En conséquence, » ça sera le dialogue de ceux qui ont participé aux élections chaotiques de 2023. Nous n’avons pas été partie à ces élections. S’ils négocient aujourd’hui, ils vont parler entre eux » , tranche-t- il.
Et de toute façon, » c’est aujourd’hui qu’on parle de la menace de balkanisation ? Ça n’a pas commencé avec le régime en place mais depuis longtemps. En 2012, on disait que c’était le problème du Front commun pour le Congo (FCC). Que c’est le FCC qui, voulant s’éterniser au pouvoir, avait créé le M23. Et pourtant, nous avons défait le M23 qui n’existait plus. Le dialogue ne nous concerne aujourd’hui », soupire Lucain Kasongo.

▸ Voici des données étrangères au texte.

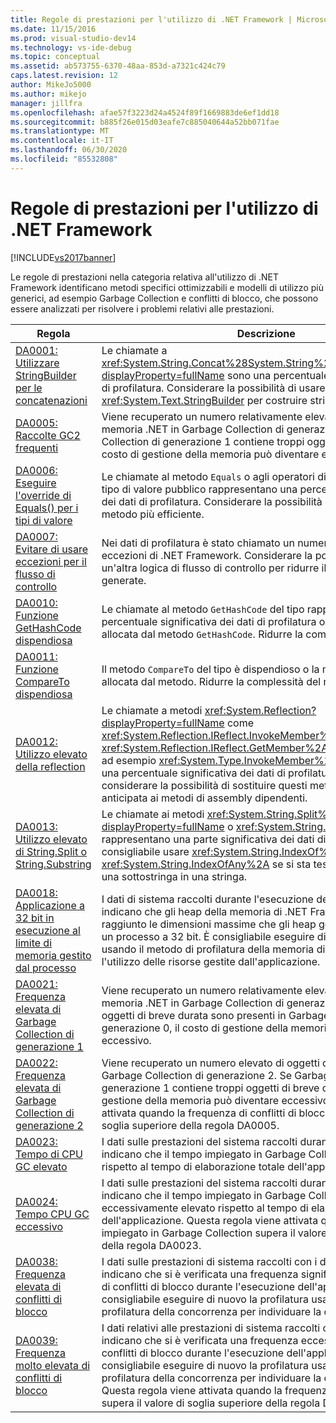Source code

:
 ```yaml
---
title: Regole di prestazioni per l'utilizzo di .NET Framework | Microsoft Docs
ms.date: 11/15/2016
ms.prod: visual-studio-dev14
ms.technology: vs-ide-debug
ms.topic: conceptual
ms.assetid: ab573755-6370-48aa-853d-a7321c424c79
caps.latest.revision: 12
author: MikeJo5000
ms.author: mikejo
manager: jillfra
ms.openlocfilehash: afae57f3223d24a4524f89f1669883de6ef1dd18
ms.sourcegitcommit: b885f26e015d03eafe7c885040644a52bb071fae
ms.translationtype: MT
ms.contentlocale: it-IT
ms.lasthandoff: 06/30/2020
ms.locfileid: "85532808"
---
```

# <a name="net-framework-usage-performance-rules"></a>Regole di prestazioni per l'utilizzo di .NET Framework
[!INCLUDE[vs2017banner](../includes/vs2017banner.md)]

Le regole di prestazioni nella categoria relativa all'utilizzo di .NET Framework identificano metodi specifici ottimizzabili e modelli di utilizzo più generici, ad esempio Garbage Collection e conflitti di blocco, che possono essere analizzati per risolvere i problemi relativi alle prestazioni.  
  
|Regola|Descrizione|  
|-|-|  
|[DA0001: Utilizzare StringBuilder per le concatenazioni](../profiling/da0001-use-stringbuilder-for-concatenations.md)|Le chiamate a <xref:System.String.Concat%28System.String%2CSystem.String%29?displayProperty=fullName> sono una percentuale significativa dei dati di profilatura. Considerare la possibilità di usare la classe <xref:System.Text.StringBuilder> per costruire stringhe da più segmenti.|  
|[DA0005: Raccolte GC2 frequenti](../profiling/da0005-frequent-gc2-collections.md)|Viene recuperato un numero relativamente elevato di oggetti di memoria .NET in Garbage Collection di generazione 2. Se Garbage Collection di generazione 1 contiene troppi oggetti di breve durata, il costo di gestione della memoria può diventare eccessivo.|  
|[DA0006: Eseguire l'override di Equals() per i tipi di valore](../profiling/da0006-override-equals-parens-for-value-types.md)|Le chiamate al metodo `Equals` o agli operatori di uguaglianza di un tipo di valore pubblico rappresentano una percentuale significativa dei dati di profilatura. Considerare la possibilità di implementare un metodo più efficiente.|  
|[DA0007: Evitare di usare eccezioni per il flusso di controllo](../profiling/da0007-avoid-using-exceptions-for-control-flow.md)|Nei dati di profilatura è stato chiamato un numero elevato di gestori di eccezioni di .NET Framework. Considerare la possibilità di usare un'altra logica di flusso di controllo per ridurre il numero di eccezioni generate.|  
|[DA0010: Funzione GetHashCode dispendiosa](../profiling/da0010-expensive-gethashcode.md)|Le chiamate al metodo `GetHashCode` del tipo rappresentano una percentuale significativa dei dati di profilatura o la memoria viene allocata dal metodo `GetHashCode`. Ridurre la complessità del metodo.|  
|[DA0011: Funzione CompareTo dispendiosa](../profiling/da0011-expensive-compareto.md)|Il metodo `CompareTo` del tipo è dispendioso o la memoria viene allocata dal metodo. Ridurre la complessità del metodo `CompareTo`.|  
|[DA0012: Utilizzo elevato della reflection](../profiling/da0012-significant-amount-of-reflection.md)|Le chiamate a metodi <xref:System.Reflection?displayProperty=fullName> come <xref:System.Reflection.IReflect.InvokeMember%2A> e <xref:System.Reflection.IReflect.GetMember%2A> o ai metodi del tipo, ad esempio <xref:System.Type.InvokeMember%2A>, rappresentano una percentuale significativa dei dati di profilatura. Ove possibile considerare la possibilità di sostituire questi metodi con associazione anticipata ai metodi di assembly dipendenti.|  
|[DA0013: Utilizzo elevato di String.Split o String.Substring](../profiling/da0013-high-usage-of-string-split-or-string-substring.md)|Le chiamate ai metodi <xref:System.String.Split%2A?displayProperty=fullName> o <xref:System.String.Substring%2A> rappresentano una parte significativa dei dati di profilatura. È consigliabile usare <xref:System.String.IndexOf%2A> o <xref:System.String.IndexOfAny%2A> se si sta testando l'esistenza di una sottostringa in una stringa.|  
|[DA0018: Applicazione a 32 bit in esecuzione al limite di memoria gestito dal processo](../profiling/da0018-32-bit-application-running-at-process-managed-memory-limits.md)|I dati di sistema raccolti durante l'esecuzione della profilatura indicano che gli heap della memoria di .NET Framework hanno quasi raggiunto le dimensioni massime che gli heap gestiti possono avere in un processo a 32 bit. È consigliabile eseguire di nuovo la profilatura usando il metodo di profilatura della memoria di .NET e ottimizzare l'utilizzo delle risorse gestite dall'applicazione.|  
|[DA0021: Frequenza elevata di Garbage Collection di generazione 1](../profiling/da0021-high-rate-of-gen-1-garbage-collections.md)|Viene recuperato un numero relativamente elevato di oggetti di memoria .NET in Garbage Collection di generazione 1. Se troppi oggetti di breve durata sono presenti in Garbage Collection di generazione 0, il costo di gestione della memoria può diventare eccessivo.|  
|[DA0022: Frequenza elevata di Garbage Collection di generazione 2](../profiling/da0022-high-rate-of-gen-2-garbage-collections.md)|Viene recuperato un numero elevato di oggetti di memoria .NET in Garbage Collection di generazione 2. Se Garbage Collection di generazione 1 contiene troppi oggetti di breve durata, il costo di gestione della memoria può diventare eccessivo. Questa regola viene attivata quando la frequenza di conflitti di blocco supera il valore di soglia superiore della regola DA0005.|  
|[DA0023: Tempo di CPU GC elevato](../profiling/da0023-high-gc-cpu-time.md)|I dati sulle prestazioni del sistema raccolti durante la profilatura indicano che il tempo impiegato in Garbage Collection è elevato rispetto al tempo di elaborazione totale dell'applicazione.|  
|[DA0024: Tempo CPU GC eccessivo](../profiling/da0024-excessive-gc-cpu-time.md)|I dati sulle prestazioni del sistema raccolti durante la profilatura indicano che il tempo impiegato in Garbage Collection è eccessivamente elevato rispetto al tempo di elaborazione totale dell'applicazione. Questa regola viene attivata quando il tempo impiegato in Garbage Collection supera il valore di soglia superiore della regola DA0023.|  
|[DA0038: Frequenza elevata di conflitti di blocco](../profiling/da0038-high-rate-of-lock-contentions.md)|I dati sulle prestazioni di sistema raccolti con i dati di profilatura indicano che si è verificata una frequenza significativamente elevata di conflitti di blocco durante l'esecuzione dell'applicazione. È consigliabile eseguire di nuovo la profilatura usando il metodo di profilatura della concorrenza per individuare la causa dei conflitti.|  
|[DA0039: Frequenza molto elevata di conflitti di blocco](../profiling/da0039-very-high-rate-of-lock-contentions.md)|I dati relativi alle prestazioni di sistema raccolti con i dati di profilatura indicano che si è verificata una frequenza eccessivamente elevata di conflitti di blocco durante l'esecuzione dell'applicazione. È consigliabile eseguire di nuovo la profilatura usando il metodo di profilatura della concorrenza per individuare la causa dei conflitti. Questa regola viene attivata quando la frequenza di conflitti di blocco supera il valore di soglia superiore della regola DA0038.|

Dialogue oui, partage du pouvoir, non !
Enfin, à la majorité, le député national Eliezer Ntambwe se montre plutôt favorable.
« Je ne peux pas être contre le dialogue tant que le dialogue met ensemble les Congolais. Seulement, je ne peux pas soutenir un dialogue qui se mue en un complot contre la République « , souligne-t-il d’emblée.
« C’est-à-dire que nous venons blanchir les agresseurs avec des revendications d’occupation, de balkanisation. On ne l’acceptera pas « , clame-t-il.
Du reste, » cela devrait également être une démarche démocratique. C’est-à-dire qu’on accepte les résultats des élections même s’ils ne sont pas en votre faveur « , avance l’élu de Kinshasa, » opposé au concept d’un système hybride de gestion de la République où nous allons aux élections pour aboutir à un dialogue, afin de constituer un gouvernement de cohésion nationale ».
« Nous devons savoir ce que nous voulons « , argumente Eliezer Ntambwe.
» Rappelez-vous du mandat passé, à la création de l’union sacrée. On a vu des opposants venir, occuper des fonctions comme d’habitude. Mais ce sont des stratèges. Après avoir amassé un peu de sous, ils se sont rétractés « , lâche-t-il.
Pour l’opposant Seth Kikuni le Chef de l’État actuel « s’est attribué plus de 75% aux dernières élections, plus de 475 députés et 26 gouverneurs. S’il y aura dialogue, c’est pour lui demander ce qu’il fait à la tête du pays. Il se présente en diviseur plutôt qu’en réconciliateur ».